Chapter 7 Bankruptcy & Bad Credit Merchant Account
Do you have bills you’re unable to pay? Many choose to file for personal bankruptcy to avoid paying them. What’s more, there’re business owners who file for bankruptcy strategically since it can help them streamline their debt and start with a fresh look.

In the case of a sole proprietorship, it’s possible to file a personal bankruptcy case under Chapter 7 bankruptcy. The Fair Credit Reporting Act states that a Chapter 7 bankruptcy may remain on your reports for 10 years. As a rule, a Chapter 7 bankruptcy finishes with discharge within 4-6 six months.

What’s more, a bankruptcy can create serious obstacles on your way while trying to get approved for business loans. Lenders will usually require you to wait for 3-7 years after a completed bankruptcy until they’ll decide your eligibility.

The good news is that there’re reputable high risk merchant services providers like First American Merchant that help you avoid headaches. is a reliable and experienced processor and alternative online lender that’s dedicated to providing the cheapest and the most secure bad credit merchant account to hard-to-approve merchants.

Starting a Business After Chapter 7 Bankruptcy
If you’ve already filed a Chapter 7 bankruptcy, this doesn’t mean the end of the world. You can still launch a new business with a different name and offer similar services.
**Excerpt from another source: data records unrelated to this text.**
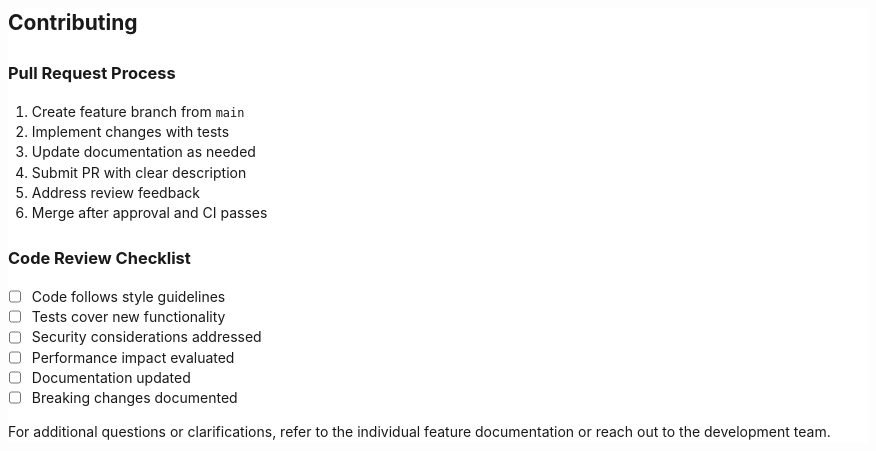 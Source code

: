 ## Contributing

### Pull Request Process
1. Create feature branch from `main`
2. Implement changes with tests
3. Update documentation as needed
4. Submit PR with clear description
5. Address review feedback
6. Merge after approval and CI passes

### Code Review Checklist
- [ ] Code follows style guidelines
- [ ] Tests cover new functionality
- [ ] Security considerations addressed
- [ ] Performance impact evaluated
- [ ] Documentation updated
- [ ] Breaking changes documented

For additional questions or clarifications, refer to the individual feature documentation or reach out to the development team. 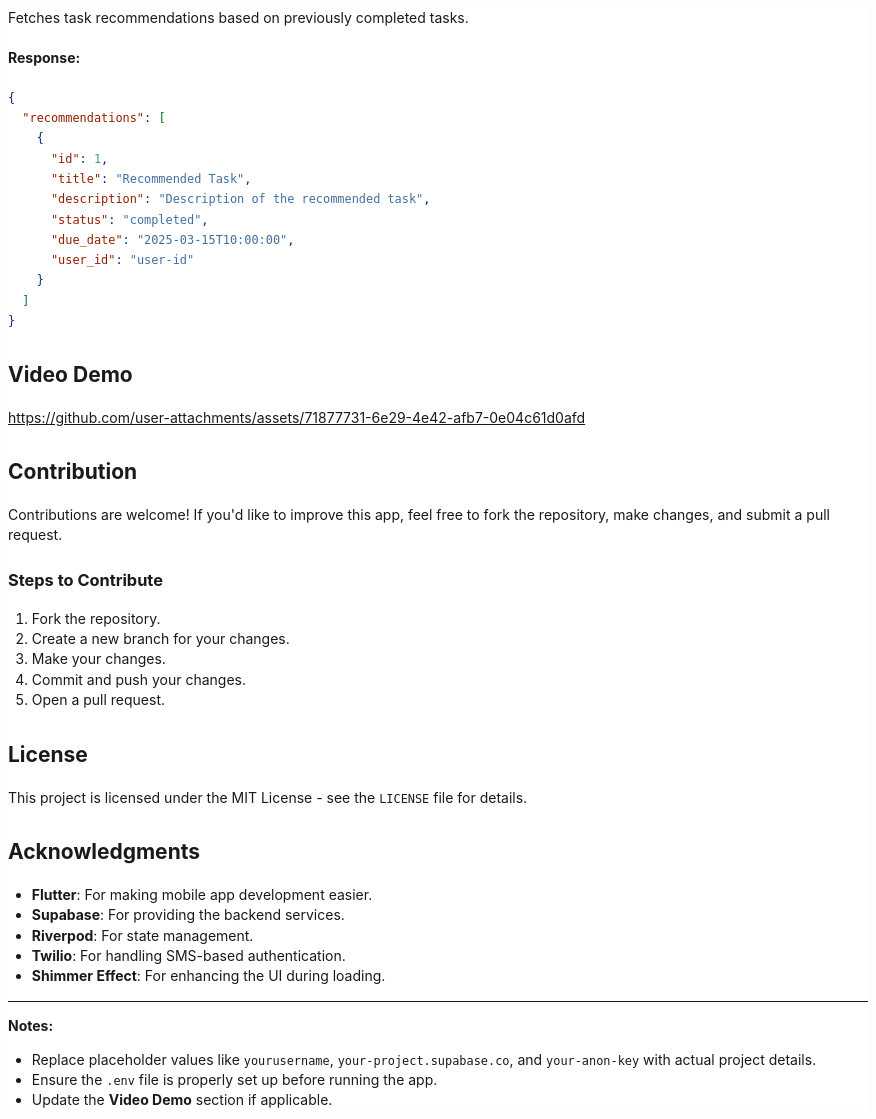 Fetches task recommendations based on previously completed tasks.

#### Response:
```json
{
  "recommendations": [
    {
      "id": 1,
      "title": "Recommended Task",
      "description": "Description of the recommended task",
      "status": "completed",
      "due_date": "2025-03-15T10:00:00",
      "user_id": "user-id"
    }
  ]
}
```

## Video Demo
https://github.com/user-attachments/assets/71877731-6e29-4e42-afb7-0e04c61d0afd


## Contribution
Contributions are welcome! If you'd like to improve this app, feel free to fork the repository, make changes, and submit a pull request.

### Steps to Contribute
1. Fork the repository.
2. Create a new branch for your changes.
3. Make your changes.
4. Commit and push your changes.
5. Open a pull request.

## License
This project is licensed under the MIT License - see the `LICENSE` file for details.

## Acknowledgments
- **Flutter**: For making mobile app development easier.
- **Supabase**: For providing the backend services.
- **Riverpod**: For state management.
- **Twilio**: For handling SMS-based authentication.
- **Shimmer Effect**: For enhancing the UI during loading.

---

**Notes:**
- Replace placeholder values like `yourusername`, `your-project.supabase.co`, and `your-anon-key` with actual project details.
- Ensure the `.env` file is properly set up before running the app.
- Update the **Video Demo** section if applicable.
So, let’s see what you should focus on when starting your new business:

1. Discover new insight and lessons, and learn from them
2. Consider a business that doesn’t require a fortune
3. Develop a plan based on pragmatic principles and stick with them
4. Turn to a respectable alternative online lender like First American Merchant (FAM) for fast and easy access to the necessary working capital
5. Have a solid business plan in place that represents your type of business, an analysis of your industry’s profitability and future projections
6. Turn to someone with excellent credit to co-sign for a cheaper loan
7. Request an Employer Identification Number from the IRS (Internal Revenue Service), and ask your local government offices to provide you with the necessary business permits
8. Acquire inventory if you’re selling products
9. Use fliers and online bulletin boards to advertise your business
10. Rebuild your credit through a secured credit card and by never being late on your payments
11. Offer lower cost services to people with bad credit scores and built a loyal client base
12. Focus on 1 thing at a time

To sum up, if you’re having a difficult time paying off your business debts, business bankruptcy might be a way out. To know how to start a new business after Chapter 7 bankruptcy, just go through the points above.